By Dustin Rowles | TV | July 3, 2025
Before there was The Bear, there was a Showtime drama called Shameless that ran for 11 goddamn seasons and that, at the time, I genuinely thought would be the beginning and end of Jeremy Allen White’s career. Not because he’s not a phenomenal actor — he is — but because he was so indelibly, irreversibly Lip Gallagher that I couldn’t imagine him in any other role. And the thing is, after four seasons of The Bear? I still haven’t had to imagine him in any other role.
That’s not snark, not an insult, not even a backhanded compliment. What I’m saying is: Carmen “Carmy” Berzatto is Lip Gallagher’s spiritual cousin.
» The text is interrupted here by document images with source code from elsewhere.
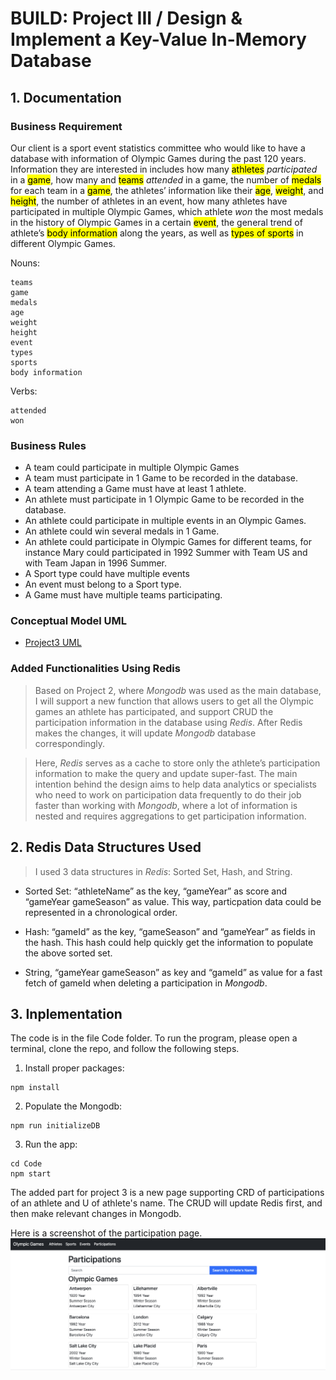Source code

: # BUILD: Project III / Design & Implement a Key-Value In-Memory Database

## **1. Documentation**
### **Business Requirement**
Our client is a sport event statistics committee who would like to have a database with information of Olympic Games during the past 120 years. Information they are interested in includes how many <mark>athletes</mark> _participated_ in a <mark>game</mark>, how many and <mark>teams</mark> _attended_ in a game, the number of <mark>medals</mark> for each team in a <mark>game</mark>, the athletes’ information like their <mark>age</mark>, <mark>weight</mark>, and <mark>height</mark>, the number of athletes in an event, how many athletes have participated in multiple Olympic Games, which athlete *won* the most medals in the history of Olympic Games in a certain <mark>event</mark>, the general trend of athlete’s <mark>body information</mark> along the years, as well as <mark>types of sports</mark> in different Olympic Games.

Nouns:
 
```athletes
teams 
game
medals
age
weight 
height
event
types
sports
body information
```
 

Verbs:
```participated
attended
won
```

### **Business Rules**
* A team could participate in multiple Olympic Games
* A team must participate in 1 Game to be recorded in the database.
* A team attending a Game must have at least 1 athlete.
* An athlete must participate in 1 Olympic Game to be recorded in the database.
* An athlete could participate in multiple events in an Olympic Games.
* An athlete could win several medals in 1 Game. 
* An athlete could participate in Olympic Games for different teams, for instance Mary could participated in 1992 Summer with Team US and with Team Japan in 1996 Summer.
* A Sport type could have multiple events
* An event must belong to a Sport type.
* A Game must have multiple teams participating.

### **Conceptual Model UML**
- [Project3 UML](https://lucid.app/lucidchart/47f13deb-0c7c-49cc-9430-6288f6ab24e9/edit?invitationId=inv_6602d40b-2285-42b7-b5b8-753d12cb2c87&page=7s0A5JmnN4Th#)

### **Added Functionalities Using Redis**
> Based on Project 2, where *Mongodb* was used as the main database, I will support a new function that allows users to get all the Olympic games an athlete has participated, and support CRUD the participation information in the database using *Redis*. After Redis makes the changes, it will update *Mongodb* database correspondingly.  

>Here, *Redis* serves as a cache to store only the athlete’s participation information to make the query and update super-fast.  The main intention behind the design aims to help data analytics or specialists who need to work on participation data frequently to do their job faster than working with *Mongodb*, where a lot of information is nested and requires aggregations to get participation information.


## **2. Redis Data Structures Used**
>I used 3 data structures in *Redis*: Sorted Set, Hash, and String.

- Sorted Set: “athleteName” as the key, “gameYear” as score and “gameYear gameSeason” as value. This way, particpation data could be represented in a chronological order.

- Hash: “gameId” as the key, “gameSeason” and “gameYear” as fields in the hash. This hash could help quickly get the information to populate the above sorted set.

- String, “gameYear gameSeason” as key and “gameId” as value for a fast fetch of gameId when deleting a participation in *Mongodb*.

## **3. Inplementation**
The code is in the file Code folder.
To run the program, please open a terminal, clone the repo, and follow the following steps.
1. Install proper packages:
```
npm install
```
2. Populate the Mongodb:
```
npm run initializeDB
```
3. Run the app:
```
cd Code
npm start
```
The added part for project 3 is a new page supporting CRD of participations of an athlete and U of athlete's name. The CRUD will update Redis first, and then make relevant changes in Mongodb.

Here is a screenshot of the participation page.
![Participation Home Page](./Screenshots/Participation_Home_Page.png)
And for all that those two characters have given us — 15 combined seasons of pure, chaotic emotional carnage — I am still left wondering: WHY CAN’T SOMEONE JUST GIVE THIS GUY A GODDAMN WIN ALREADY? LET THE MAN SUCCEED, FOR F—K’S SAKE.
If I have to endure one more season of watching an emotionally constipated Jeremy Allen White character spiral just short of his true potential, I’m going to defenestrate my f—king television. I will toss it out the goddamn window like it insulted my wife.
For those who didn’t ride the emotional rollercoaster of all eleven seasons of Shameless — which was, at the time, the only show on television that understood what it means to be sh*t poor in America — here’s a quick recap: Lip Gallagher is the golden child of the deeply dysfunctional Gallagher clan. He’s an alcoholic and a habitual screw-up, but he’s also a goddamn genius who aced the SATs without breaking a sweat. He’s so freakin’ smart that he turned down MIT for a full ride at the University of Chicago.
Lip Gallagher could have done anything. He could’ve crushed college, made a fortune, and if not rescued his entire family, at least saved himself and disrupted his own cycle of poverty. There are very few TV characters I have ever rooted for as hard as I rooted for that floppy-haired disaster of a man.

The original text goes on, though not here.